Redécouvrir King Vidor
Scène de La Foule, par King Vidor.
Cinémathèque Française
King Vidor fut un géant du cinéma américain. On l’a un peu oublié. Les chaînes câblées et les plates-formes le remettent heureusement à l’honneur, après qu’en 2007 – c’est loin déjà – la Cinémathèque Française lui a consacré une rétrospective méritée. Ces temps confinés donnent l’occasion de revoir au moins trois de ses films, qui chacun illustrent la richesse de sa palette, son savoir faire, et aussi un sacré caractère…
Le Rebelle
Ce film de 1949, à part, est génial à plus d’un titre.

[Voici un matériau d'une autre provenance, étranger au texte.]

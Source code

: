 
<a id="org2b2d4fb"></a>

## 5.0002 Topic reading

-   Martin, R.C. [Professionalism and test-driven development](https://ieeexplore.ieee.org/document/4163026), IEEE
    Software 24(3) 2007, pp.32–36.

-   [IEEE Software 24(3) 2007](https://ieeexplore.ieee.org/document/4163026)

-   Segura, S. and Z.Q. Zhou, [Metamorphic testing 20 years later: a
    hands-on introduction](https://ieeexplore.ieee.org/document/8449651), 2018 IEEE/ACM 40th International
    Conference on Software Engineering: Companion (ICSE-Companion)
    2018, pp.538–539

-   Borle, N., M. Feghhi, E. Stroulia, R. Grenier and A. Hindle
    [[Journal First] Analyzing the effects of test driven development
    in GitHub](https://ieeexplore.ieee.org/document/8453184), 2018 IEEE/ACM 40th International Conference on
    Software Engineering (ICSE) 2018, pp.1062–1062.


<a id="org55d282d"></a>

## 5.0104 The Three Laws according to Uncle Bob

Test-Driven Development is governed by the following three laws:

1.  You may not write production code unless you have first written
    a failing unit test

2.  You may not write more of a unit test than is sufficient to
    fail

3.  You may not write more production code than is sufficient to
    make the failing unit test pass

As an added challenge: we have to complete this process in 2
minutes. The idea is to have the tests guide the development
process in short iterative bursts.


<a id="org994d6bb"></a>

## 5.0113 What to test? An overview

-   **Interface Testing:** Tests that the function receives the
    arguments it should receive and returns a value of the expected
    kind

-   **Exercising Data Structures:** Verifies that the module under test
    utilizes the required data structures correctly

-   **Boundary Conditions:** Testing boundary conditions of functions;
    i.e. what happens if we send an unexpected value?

L’histoire d’un architecte atypique Howard Roark, qui se heurte aux attaques violentes tant de sa profession que celles de la foule (la foule, thème déjà abordé dans le film éponyme de 1928). Franchement l’un des meilleurs rôles de Gary Cooper ! Il faut aussi saluer le formidable jeu de Raymond Massey, qui campe un directeur de journal amoureux de la même femme que Roark. Patricia Neal excelle dans le personnage de Dominique. Le film doit aussi sa force – outre les dialogues ciselés à l’or fin et fidèles au roman dont il est tiré – aux éclairages et aux décors presque étranges à force de n’être que gratte-ciel et architecture visionnaire… Réflexion aigüe sur le pouvoir et sur la dialectique individualisme/collectivisme, le film est d’une actualité criante en 1949, puisqu’en juillet, le Housing Act a annoncé un programme national de rénovation urbaine dans les villes américaines. Il y eut aussi un film dans le film : l’histoire de sa conception et de son tournage ne fut pas triste. Barbara Stanwick, Veronika Lake et Joan Crawford se sont battues pour le rôle de Dominique qu’elles n’auront pas, Bogart n’est pas retenu non plus, l’auteure du roman Ain Rand qui ne manquait pas de caractère exigea Greta Garbo qui déclina car, dit-on, elle ne voulait pas de scènes d’amour avec Gary. Que lui avait-il fait, était-il trop âgé ? Vidor qui lui-même était un chef ne voulut pas de Bette Davis. On ne compte plus les incidents et discussions pour arriver à mettre tout en place. In fine on a ce film… Il valait bien toutes ces disputes !
Guerre et Paix
Produit par Dino de Laurentis, sorti en 1956, on y trouve Vittorio Gassmann, pas dans l’un de ses meilleurs rôles ; c’était aussi le temps où Vittorio tenta une carrière à Hollywood mais cela ne fonctionna pas vraiment. Inspiré du livre de Tolstoï, le film de plus de trois heures fonctionne comme une fresque historique où se conjuguent batailles militaires, stratégies de combat, romances amoureuses, psychologie. Cela raconte la bataille de Russie avec un Napoléon éructant (joué par le grand Herbert Lom) et pas au mieux de son image. Le film souffre de quelques mièvreries et longueurs mais fonctionne, la production n’ayant pas lésiné sur les moyens (costumes, figurants, 8 000 chevaux…). Vidor utilise efficacement tout cela. Il a bénéficié également d’une distribution éclatante avec Audrey Hepburn, dont toutes les caméras furent amoureuses et qui joue délicieusement Natacha, une jeune aristocrate romanesque, généreuse : un portrait de femme libre. À ses côtés, l’impeccable Mel Ferrer et Henri Fonda dans une sobre et très réussie composition.
Duel au soleil
Le film sans doute le plus célèbre de Vidor. Qui ne se souvient de la scène finale ? Eros et Thanatos ont rarement été mieux mis en scène. Pearl (Jennifer Jones) avait envoûté les deux frères jouées par Gregory Peck et Joseph Cotten. Hyper colorisé et hyper maîtrisé par le producteur David O. Selznick, qui était fou de Jennifer, le film ne fut pas terminé par Vidor, évincé par Selznick au profit de Dieterle. Seul le nom de Vidor figurera quand même sur l’affiche. Ce Duel au soleil amoureux peut se voir aussi comme une métaphore sur le cinéma, selon King Vidor. Faire des films c’est se battre et ne rien lâcher. Le cinéma de Vidor parle toujours d’intégrité.